Vertiv’s $50M Ohio Bet Signals Cooling Arms Race in AI Data Centers
As AI workloads surge and data centers grapple with heat intensity, Vertiv is doubling down on U.S. manufacturing to stay ahead in the high-stakes thermal management game. The Ohio expansion underscores a broader industry pivot toward liquid cooling and localized supply chains.
Vertiv’s $50 million investment to expand its Ohio manufacturing and headquarters footprint is more than a capacity play—it’s a strategic response to the explosive growth of AI-led computing. With enterprises rapidly scaling GPU clusters and training large models, demand for advanced cooling systems has moved from niche to mission-critical.
Inside the Expansion
The Ironton facility, expected to go live by Q2 2027, will see a ~45% jump in production capacity for liquid cooling and chilled water systems. These technologies are increasingly central to handling the thermal loads generated by dense AI compute environments.
At the same time, enhancements at the Westerville headquarters will strengthen engineering, logistics, and customer support functions—areas becoming critical as deployment cycles tighten.
Cooling Becomes the New Bottleneck
As compute power scales, heat—not processing—has emerged as the primary constraint in modern data centers. Traditional air cooling is proving inadequate for high-density racks, pushing operators toward liquid-based systems.
Vertiv’s expansion squarely targets this shift, positioning the company at the heart of what is fast becoming a cooling arms race among hyperscalers and enterprises.

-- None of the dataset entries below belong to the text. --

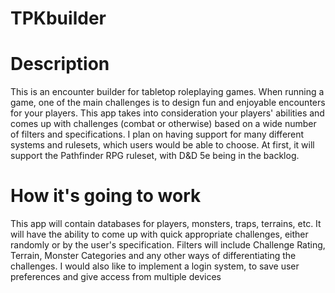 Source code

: # TPKbuilder

# Description
This is an encounter builder for tabletop roleplaying games.
When running a game, one of the main challenges is to design fun and enjoyable encounters for your players. This app takes into consideration your players' abilities and comes up with challenges (combat or otherwise) based on a wide number of filters and specifications. I plan on having support for many different systems and rulesets, which users would be able to choose. At first, it will support the Pathfinder RPG ruleset, with D&D 5e being in the backlog.

# How it's going to work
This app will contain databases for players, monsters, traps, terrains, etc. It will have the ability to come up with quick appropriate challenges, either randomly or by the user's specification. Filters will include Challenge Rating, Terrain, Monster Categories and any other ways of differentiating the challenges. I would also like to implement a login system, to save user preferences and give access from multiple devices
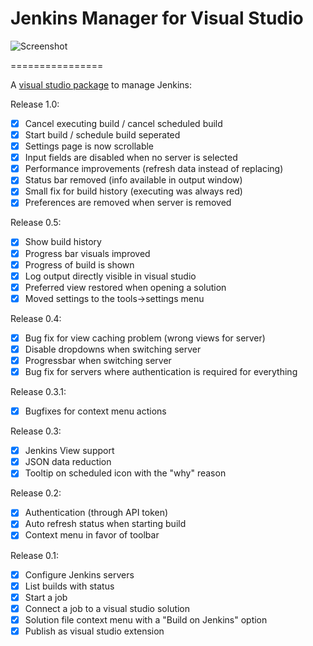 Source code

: Jenkins Manager for Visual Studio
================

![Screenshot](https://github.com/tomkuijsten/vsjenkinsmanager/blob/master/Devkoes.VSJenkinsManager/Devkoes.JenkinsManager.VSPackage/Resources/screenshot1.jpg)

================

A [visual studio package](http://visualstudiogallery.msdn.microsoft.com/3471d451-c1f1-4273-b305-acf81e4f8b32) to manage Jenkins:

Release 1.0:
 - [x] Cancel executing build / cancel scheduled build
 - [x] Start build / schedule build seperated
 - [x] Settings page is now scrollable
 - [x] Input fields are disabled when no server is selected
 - [x] Performance improvements (refresh data instead of replacing)
 - [x] Status bar removed (info available in output window)
 - [x] Small fix for build history (executing was always red)
 - [x] Preferences are removed when server is removed

Release 0.5:
 - [x] Show build history
 - [x] Progress bar visuals improved
 - [x] Progress of build is shown
 - [x] Log output directly visible in visual studio
 - [x] Preferred view restored when opening a solution
 - [x] Moved settings to the tools->settings menu

Release 0.4:
 - [x] Bug fix for view caching problem (wrong views for server)
 - [x] Disable dropdowns when switching server
 - [x] Progressbar when switching server
 - [x] Bug fix for servers where authentication is required for everything

Release 0.3.1:
 - [x] Bugfixes for context menu actions

Release 0.3:
 - [x] Jenkins View support
 - [x] JSON data reduction
 - [x] Tooltip on scheduled icon with the "why" reason

Release 0.2:
 - [x] Authentication (through API token)
 - [x] Auto refresh status when starting build
 - [x] Context menu in favor of toolbar

Release 0.1:
 - [x] Configure Jenkins servers
 - [x] List builds with status
 - [x] Start a job
 - [x] Connect a job to a visual studio solution
 - [x] Solution file context menu with a "Build on Jenkins" option
 - [x] Publish as visual studio extension

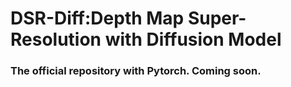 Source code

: # DSR-Diff:Depth Map Super-Resolution with Diffusion Model

### The official repository with Pytorch. Coming soon.


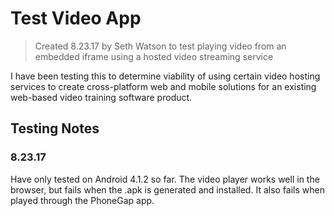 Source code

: # Test Video App 

> Created 8.23.17 by Seth Watson to test playing video from an embedded iframe using a hosted video streaming service 
  
  I have been testing this to determine viability of using certain video hosting services to create cross-platform web and mobile solutions for an existing web-based video training software product.

## Testing Notes
    
### 8.23.17

  Have only tested on Android 4.1.2 so far. The video player works well in the browser, but fails when the .apk is generated and installed. It also fails when played through the PhoneGap app.  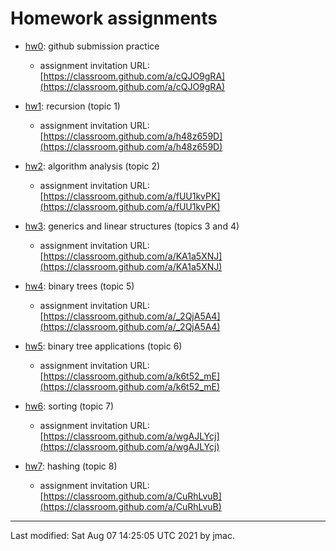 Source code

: # Homework assignments

* [hw0](hw0.docx): github submission practice
  - assignment invitation URL: [https://classroom.github.com/a/cQJO9gRA](https://classroom.github.com/a/cQJO9gRA)
* [hw1](hw1.docx): recursion (topic 1)
  - assignment invitation URL: [https://classroom.github.com/a/h48z659D](https://classroom.github.com/a/h48z659D)
* [hw2](hw2.docx): algorithm analysis (topic 2)
  - assignment invitation URL: [https://classroom.github.com/a/fUU1kvPK](https://classroom.github.com/a/fUU1kvPK)
* [hw3](hw3.docx): generics and linear structures (topics 3 and 4)
  - assignment invitation URL: [https://classroom.github.com/a/KA1a5XNJ](https://classroom.github.com/a/KA1a5XNJ)

* [hw4](hw4.docx): binary trees (topic 5)
  - assignment invitation URL: [https://classroom.github.com/a/_2QjA5A4](https://classroom.github.com/a/_2QjA5A4)

* [hw5](hw5.docx): binary tree applications (topic 6)
  - assignment invitation URL: [https://classroom.github.com/a/k6t52_mE](https://classroom.github.com/a/k6t52_mE)

* [hw6](hw6.docx): sorting (topic 7)
  - assignment invitation URL: [https://classroom.github.com/a/wgAJLYcj](https://classroom.github.com/a/wgAJLYcj)

* [hw7](hw7.docx): hashing (topic 8)
  - assignment invitation URL: [https://classroom.github.com/a/CuRhLvuB](https://classroom.github.com/a/CuRhLvuB)


<!---
* [hw8](hw8.docx): functional programming (topic 9)
  - assignment invitation URL: []()
* [hw9](hw9.docx): graphs (topic 10)
  - assignment invitation URL: []()
-->

----
Last modified: Sat Aug 07 14:25:05 UTC 2021 by jmac.
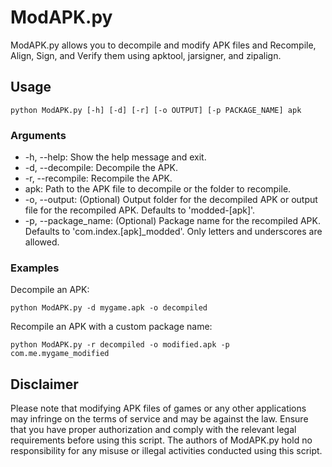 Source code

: # ModAPK.py

ModAPK.py allows you to decompile and modify APK files and Recompile, Align, Sign, and Verify them using apktool, jarsigner, and zipalign.

## Usage

`python ModAPK.py [-h] [-d] [-r] [-o OUTPUT] [-p PACKAGE_NAME] apk`

### Arguments
- -h, --help: Show the help message and exit.
- -d, --decompile: Decompile the APK.
- -r, --recompile: Recompile the APK.
- apk: Path to the APK file to decompile or the folder to recompile.
- -o, --output: (Optional) Output folder for the decompiled APK or output file for the recompiled APK. Defaults to 'modded-[apk]'.
- -p, --package_name: (Optional) Package name for the recompiled APK. Defaults to 'com.index.[apk]_modded'. Only letters and underscores are allowed.

### Examples

Decompile an APK:

`python ModAPK.py -d mygame.apk -o decompiled`

Recompile an APK with a custom package name:

`python ModAPK.py -r decompiled -o modified.apk -p com.me.mygame_modified`

## Disclaimer

Please note that modifying APK files of games or any other applications may infringe on the terms of service and may be against the law. Ensure that you have proper authorization and comply with the relevant legal requirements before using this script. The authors of ModAPK.py hold no responsibility for any misuse or illegal activities conducted using this script.
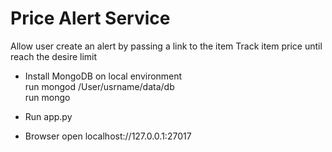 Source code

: # Price Alert Service
Allow user create an alert by passing a link to the item
Track item price until reach the desire limit

 - Install MongoDB on local environment  
	run mongod /User/usrname/data/db  
	run mongo  

 - Run app.py  
 - Browser open localhost://127.0.0.1:27017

“This investment strengthens the capabilities needed to support customers building the next generation of digital infrastructure.”— Gio Albertazzi, CEO, Vertiv
Supply Chains Go Local
Beyond capacity, the move reflects a deeper industry recalibration toward regional manufacturing. By expanding in Ohio, Vertiv aims to reduce lead times, improve delivery predictability, and insulate operations from global supply chain disruptions.
A Legacy Hub, Reimagined for AI Era
With roots tracing back over six decades to Liebert Corporation, Vertiv’s Ohio presence now spans 14 facilities—from R&D labs to training centers. The latest investment reinforces the state’s role as a critical hub in the company’s global operations.
What This Means for the Industry
Liquid Cooling Goes Mainstream
No longer optional, liquid cooling is fast becoming the backbone of AI infrastructure.
Speed to Deployment Is Critical
Faster manufacturing and supply chains are now competitive differentiators.
Integrated Infrastructure Wins
End-to-end solutions—spanning power, cooling, and IT—are emerging as the preferred model.
Vertiv’s Ohio expansion is a calculated move to capitalise on the AI boom while addressing one of its most pressing challenges—heat. As data centers evolve into high-density compute hubs, the battle for efficiency, scalability, and thermal control is only just beginning.